Queue at 11:58am when we had finished our lunch
The restaurant opens at 11:30am...when we arrived at 20 minutes past the eleventh hour, there was already one lady in front of us in the queue...and within a minute after we arrived, a group of perhaps 3 office workers arrived, and queued behind us...and a few minutes later, more of their friends joined, making the group to be about 16 pax just at opening time.
The restaurant is very tiny. A counter, and perhaps 4 small tables. And max capacity is probably no more than 18. The doors swung open at precisely 11:30, "irashimase!!!"....the entire staff seemed to be young Japanese chaps. The wall was decorated with classical Japanese movie posters...the place really reminded me of Tokyo. Incidentally, at publishing time, I am in Tokyo, having arrived the night before to do a series of interviews and talks to promote my book. I will be eating at San Pau, a 3 star Michelin restaurant in Spain, which has a branch in Tokyo...which I understand is also Michelin starred. And will report on that. And of course, more street food in Tokyo. I will also be travelling to Nikko to photograph the fall colours, so watch out for that in my photo blog.
Anyway, back to ramen...
To minimise confusion, oen places one's order by ticking a small piece of menu, like tim sum...type of broth - spicy, regular or black sesame. Strength of broth - strong, medium, light. Amount of fat - a lot, regular, little. And hardness of noodles - soft, medium, hard. They indicated that medium was the style they serve in Japan.
While you wait, you can feast on the free help yourself pickeled taugeh and hard boiled eggs on the table.
Larry pronounced the taugeh to be super shiok. Spicy, crunchy. Sweet.
So Alan ordered a regular tonkotsu broth in regular strength, with medium fat, medium done-ness.
We all had a taste of each other's broth. Alan's broth was good...thick, savoury. Rich.
Larry had the spicy:
The same stock base, but now spiced up with the chilli. Very nice. Note the large piece of dried seaweed sticking out on the side of the bowl. Shiok.
And mine...black sesame with strong broth, and hard noodles...
Superb. The black sesame brought out the full flavour of the pork bone broth. If you shy away from strong porky flavour, this might not be the soup for you. But I love the robust, thick, almost creamy, rich tasting broth. Very good. The chasu was beautifully done, thinly sliced, and oh so melt in your mouth. We all ordered medium fats...and noticed pieces of uncooked lard floating in the broth. Not bad, but I think next time, I will ask for less fats.

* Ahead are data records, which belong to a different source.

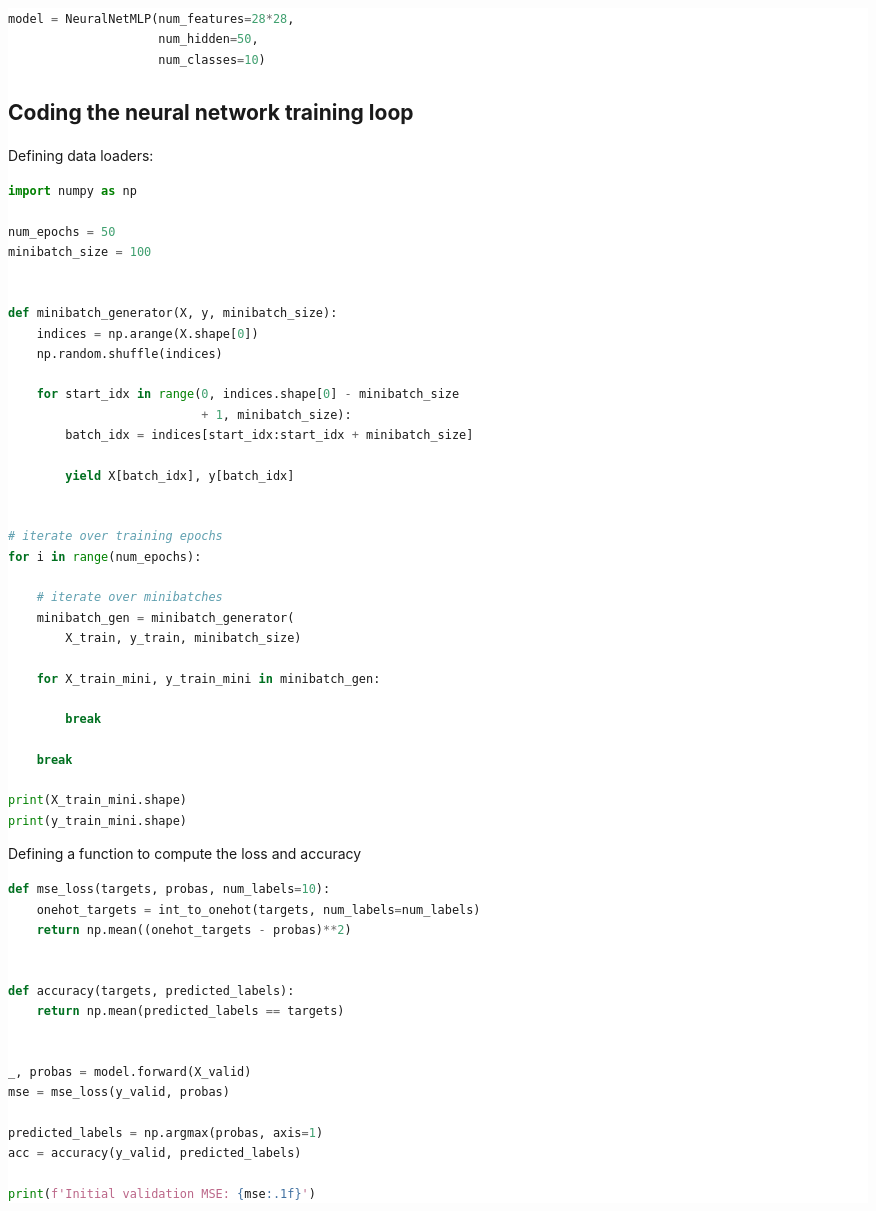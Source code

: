 
```python
model = NeuralNetMLP(num_features=28*28,
                     num_hidden=50,
                     num_classes=10)
```

## Coding the neural network training loop

Defining data loaders:


```python
import numpy as np

num_epochs = 50
minibatch_size = 100


def minibatch_generator(X, y, minibatch_size):
    indices = np.arange(X.shape[0])
    np.random.shuffle(indices)

    for start_idx in range(0, indices.shape[0] - minibatch_size 
                           + 1, minibatch_size):
        batch_idx = indices[start_idx:start_idx + minibatch_size]
        
        yield X[batch_idx], y[batch_idx]

        
# iterate over training epochs
for i in range(num_epochs):

    # iterate over minibatches
    minibatch_gen = minibatch_generator(
        X_train, y_train, minibatch_size)
    
    for X_train_mini, y_train_mini in minibatch_gen:

        break
        
    break
    
print(X_train_mini.shape)
print(y_train_mini.shape)
```

Defining a function to compute the loss and accuracy


```python
def mse_loss(targets, probas, num_labels=10):
    onehot_targets = int_to_onehot(targets, num_labels=num_labels)
    return np.mean((onehot_targets - probas)**2)


def accuracy(targets, predicted_labels):
    return np.mean(predicted_labels == targets) 


_, probas = model.forward(X_valid)
mse = mse_loss(y_valid, probas)

predicted_labels = np.argmax(probas, axis=1)
acc = accuracy(y_valid, predicted_labels)

print(f'Initial validation MSE: {mse:.1f}')
```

My noodles were "al dente"...to use an Italian term to describe Japanese noodles. Very good. The egg was also superb...almost semi-liquid within, tasty.
Overall, one of the better ramen places. The scene is hotting up since I began to chronicle the ramen places in Singapore with my Quest for Ramen series. Now we have a stable stock of ramenyas to choose from. Tampopo, Santouka, Menya Shinchan, Ippudo, and now Keisuke. Ganbettei!